(Material for this exercise Opens)
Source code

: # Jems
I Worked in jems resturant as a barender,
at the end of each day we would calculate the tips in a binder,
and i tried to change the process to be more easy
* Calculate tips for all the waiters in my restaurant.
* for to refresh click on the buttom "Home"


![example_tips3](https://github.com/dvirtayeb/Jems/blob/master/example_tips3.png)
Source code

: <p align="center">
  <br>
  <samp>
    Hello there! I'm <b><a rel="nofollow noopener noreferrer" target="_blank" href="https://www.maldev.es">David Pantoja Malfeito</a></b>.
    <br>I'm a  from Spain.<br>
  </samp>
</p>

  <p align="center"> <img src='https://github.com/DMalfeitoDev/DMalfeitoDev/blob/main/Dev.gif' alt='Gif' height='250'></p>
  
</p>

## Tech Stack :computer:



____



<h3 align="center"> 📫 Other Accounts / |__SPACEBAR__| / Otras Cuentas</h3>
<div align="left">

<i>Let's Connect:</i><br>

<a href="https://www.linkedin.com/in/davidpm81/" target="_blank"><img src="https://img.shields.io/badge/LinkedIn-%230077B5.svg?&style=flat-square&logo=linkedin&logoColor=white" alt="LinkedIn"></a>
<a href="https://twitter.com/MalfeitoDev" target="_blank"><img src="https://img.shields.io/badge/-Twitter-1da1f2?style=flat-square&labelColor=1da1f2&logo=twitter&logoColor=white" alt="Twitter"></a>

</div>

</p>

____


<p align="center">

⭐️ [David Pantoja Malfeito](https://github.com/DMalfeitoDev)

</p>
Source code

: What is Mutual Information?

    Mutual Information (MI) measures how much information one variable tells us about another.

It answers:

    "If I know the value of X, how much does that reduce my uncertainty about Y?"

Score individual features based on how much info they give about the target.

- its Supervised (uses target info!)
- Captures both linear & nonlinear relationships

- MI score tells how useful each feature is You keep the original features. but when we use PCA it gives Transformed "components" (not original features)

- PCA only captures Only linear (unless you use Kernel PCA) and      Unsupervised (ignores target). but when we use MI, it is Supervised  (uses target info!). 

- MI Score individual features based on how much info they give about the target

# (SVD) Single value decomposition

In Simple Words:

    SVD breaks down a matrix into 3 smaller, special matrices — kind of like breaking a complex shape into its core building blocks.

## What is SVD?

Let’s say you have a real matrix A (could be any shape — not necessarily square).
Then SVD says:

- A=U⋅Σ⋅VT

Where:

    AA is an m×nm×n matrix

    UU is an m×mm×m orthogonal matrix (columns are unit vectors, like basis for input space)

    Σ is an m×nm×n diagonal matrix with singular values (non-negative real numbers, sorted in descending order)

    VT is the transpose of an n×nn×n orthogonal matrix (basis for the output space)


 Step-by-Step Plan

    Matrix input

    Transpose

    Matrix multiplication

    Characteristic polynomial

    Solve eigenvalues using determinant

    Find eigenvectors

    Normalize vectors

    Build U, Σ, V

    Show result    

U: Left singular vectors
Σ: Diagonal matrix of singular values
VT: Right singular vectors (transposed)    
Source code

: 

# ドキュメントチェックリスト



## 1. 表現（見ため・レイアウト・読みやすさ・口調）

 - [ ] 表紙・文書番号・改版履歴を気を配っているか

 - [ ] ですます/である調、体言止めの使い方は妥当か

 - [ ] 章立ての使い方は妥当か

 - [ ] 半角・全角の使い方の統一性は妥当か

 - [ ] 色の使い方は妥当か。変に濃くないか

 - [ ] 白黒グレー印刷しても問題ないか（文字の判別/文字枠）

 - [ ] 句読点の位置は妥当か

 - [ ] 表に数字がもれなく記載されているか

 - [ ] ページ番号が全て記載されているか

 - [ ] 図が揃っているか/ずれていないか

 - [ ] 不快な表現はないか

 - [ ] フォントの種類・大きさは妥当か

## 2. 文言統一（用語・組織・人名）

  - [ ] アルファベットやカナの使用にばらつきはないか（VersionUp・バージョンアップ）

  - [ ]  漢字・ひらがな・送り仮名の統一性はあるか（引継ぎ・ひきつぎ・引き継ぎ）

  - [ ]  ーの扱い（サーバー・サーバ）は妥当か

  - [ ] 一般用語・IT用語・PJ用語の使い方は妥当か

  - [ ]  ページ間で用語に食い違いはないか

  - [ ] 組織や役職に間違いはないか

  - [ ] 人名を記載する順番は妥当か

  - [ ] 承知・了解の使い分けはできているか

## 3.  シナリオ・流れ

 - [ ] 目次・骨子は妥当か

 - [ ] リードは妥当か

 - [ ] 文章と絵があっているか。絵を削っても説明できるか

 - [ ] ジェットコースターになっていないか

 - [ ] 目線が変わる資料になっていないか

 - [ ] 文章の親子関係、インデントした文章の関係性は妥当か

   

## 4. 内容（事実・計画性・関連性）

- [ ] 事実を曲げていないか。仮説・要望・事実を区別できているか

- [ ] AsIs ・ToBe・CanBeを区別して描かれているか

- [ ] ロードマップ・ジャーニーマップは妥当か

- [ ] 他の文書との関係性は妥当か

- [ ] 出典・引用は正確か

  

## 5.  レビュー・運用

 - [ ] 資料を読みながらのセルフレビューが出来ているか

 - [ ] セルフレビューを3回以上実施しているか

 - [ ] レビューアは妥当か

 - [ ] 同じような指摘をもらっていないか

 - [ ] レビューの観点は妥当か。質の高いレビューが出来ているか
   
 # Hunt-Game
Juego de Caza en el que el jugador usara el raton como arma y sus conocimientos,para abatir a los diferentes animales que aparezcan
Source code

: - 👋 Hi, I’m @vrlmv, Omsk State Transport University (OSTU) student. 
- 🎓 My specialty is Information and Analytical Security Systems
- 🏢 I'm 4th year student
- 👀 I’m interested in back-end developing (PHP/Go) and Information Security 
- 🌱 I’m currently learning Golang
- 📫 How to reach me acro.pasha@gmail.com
(Material for this exercise Closes)
§ Problem requirements:
Each entry is to be retyped exactly as it appears.

§ Written response:
Source code

: # Jems
I Worked in jems resturant as a barender,
at the end of each day we would calculate the tips in a binder,
and i tried to change the process to be more easy
* Calculate tips for all the waiters in my restaurant.
* for to refresh click on the buttom "Home"


![example_tips3](https://github.com/dvirtayeb/Jems/blob/master/example_tips3.png)
Source code

: <p align="center">
  <br>
  <samp>
    Hello there! I'm <b><a rel="nofollow noopener noreferrer" target="_blank" href="https://www.maldev.es">David Pantoja Malfeito</a></b>.
    <br>I'm a  from Spain.<br>
  </samp>
</p>

  <p align="center"> <img src='https://github.com/DMalfeitoDev/DMalfeitoDev/blob/main/Dev.gif' alt='Gif' height='250'></p>
  
</p>

## Tech Stack :computer:



____



<h3 align="center"> 📫 Other Accounts / |__SPACEBAR__| / Otras Cuentas</h3>
<div align="left">

<i>Let's Connect:</i><br>

<a href="https://www.linkedin.com/in/davidpm81/" target="_blank"><img src="https://img.shields.io/badge/LinkedIn-%230077B5.svg?&style=flat-square&logo=linkedin&logoColor=white" alt="LinkedIn"></a>
<a href="https://twitter.com/MalfeitoDev" target="_blank"><img src="https://img.shields.io/badge/-Twitter-1da1f2?style=flat-square&labelColor=1da1f2&logo=twitter&logoColor=white" alt="Twitter"></a>

</div>

</p>

____


<p align="center">

⭐️ [David Pantoja Malfeito](https://github.com/DMalfeitoDev)

</p>
Source code

: What is Mutual Information?

    Mutual Information (MI) measures how much information one variable tells us about another.

It answers:

    "If I know the value of X, how much does that reduce my uncertainty about Y?"

Score individual features based on how much info they give about the target.

- its Supervised (uses target info!)
- Captures both linear & nonlinear relationships

- MI score tells how useful each feature is You keep the original features. but when we use PCA it gives Transformed "components" (not original features)

- PCA only captures Only linear (unless you use Kernel PCA) and      Unsupervised (ignores target). but when we use MI, it is Supervised  (uses target info!). 

- MI Score individual features based on how much info they give about the target

# (SVD) Single value decomposition

In Simple Words:

    SVD breaks down a matrix into 3 smaller, special matrices — kind of like breaking a complex shape into its core building blocks.

## What is SVD?

Let’s say you have a real matrix A (could be any shape — not necessarily square).
Then SVD says:

- A=U⋅Σ⋅VT

Where:

    AA is an m×nm×n matrix

    UU is an m×mm×m orthogonal matrix (columns are unit vectors, like basis for input space)

    Σ is an m×nm×n diagonal matrix with singular values (non-negative real numbers, sorted in descending order)

    VT is the transpose of an n×nn×n orthogonal matrix (basis for the output space)


 Step-by-Step Plan

    Matrix input

    Transpose

    Matrix multiplication

    Characteristic polynomial

    Solve eigenvalues using determinant

    Find eigenvectors

    Normalize vectors

    Build U, Σ, V

    Show result    

U: Left singular vectors
Σ: Diagonal matrix of singular values
VT: Right singular vectors (transposed)    
Source code

: 

# ドキュメントチェックリスト



## 1. 表現（見ため・レイアウト・読みやすさ・口調）

 - [ ] 表紙・文書番号・改版履歴を気を配っているか

 - [ ] ですます/である調、体言止めの使い方は妥当か

 - [ ] 章立ての使い方は妥当か

 - [ ] 半角・全角の使い方の統一性は妥当か

 - [ ] 色の使い方は妥当か。変に濃くないか

 - [ ] 白黒グレー印刷しても問題ないか（文字の判別/文字枠）

 - [ ] 句読点の位置は妥当か

 - [ ] 表に数字がもれなく記載されているか

 - [ ] ページ番号が全て記載されているか

 - [ ] 図が揃っているか/ずれていないか

 - [ ] 不快な表現はないか

 - [ ] フォントの種類・大きさは妥当か

## 2. 文言統一（用語・組織・人名）

  - [ ] アルファベットやカナの使用にばらつきはないか（VersionUp・バージョンアップ）

  - [ ]  漢字・ひらがな・送り仮名の統一性はあるか（引継ぎ・ひきつぎ・引き継ぎ）

  - [ ]  ーの扱い（サーバー・サーバ）は妥当か

  - [ ] 一般用語・IT用語・PJ用語の使い方は妥当か

  - [ ]  ページ間で用語に食い違いはないか

  - [ ] 組織や役職に間違いはないか

  - [ ] 人名を記載する順番は妥当か

  - [ ] 承知・了解の使い分けはできているか

## 3.  シナリオ・流れ

 - [ ] 目次・骨子は妥当か

 - [ ] リードは妥当か

 - [ ] 文章と絵があっているか。絵を削っても説明できるか

 - [ ] ジェットコースターになっていないか

 - [ ] 目線が変わる資料になっていないか

 - [ ] 文章の親子関係、インデントした文章の関係性は妥当か

   

## 4. 内容（事実・計画性・関連性）

- [ ] 事実を曲げていないか。仮説・要望・事実を区別できているか

- [ ] AsIs ・ToBe・CanBeを区別して描かれているか

- [ ] ロードマップ・ジャーニーマップは妥当か

- [ ] 他の文書との関係性は妥当か

- [ ] 出典・引用は正確か

  

## 5.  レビュー・運用

 - [ ] 資料を読みながらのセルフレビューが出来ているか

 - [ ] セルフレビューを3回以上実施しているか

 - [ ] レビューアは妥当か

 - [ ] 同じような指摘をもらっていないか

 - [ ] レビューの観点は妥当か。質の高いレビューが出来ているか
   
 # Hunt-Game
Juego de Caza en el que el jugador usara el raton como arma y sus conocimientos,para abatir a los diferentes animales que aparezcan
Source code

: - 👋 Hi, I’m @vrlmv, Omsk State Transport University (OSTU) student. 
- 🎓 My specialty is Information and Analytical Security Systems
- 🏢 I'm 4th year student
- 👀 I’m interested in back-end developing (PHP/Go) and Information Security 
- 🌱 I’m currently learning Golang
- 📫 How to reach me acro.pasha@gmail.com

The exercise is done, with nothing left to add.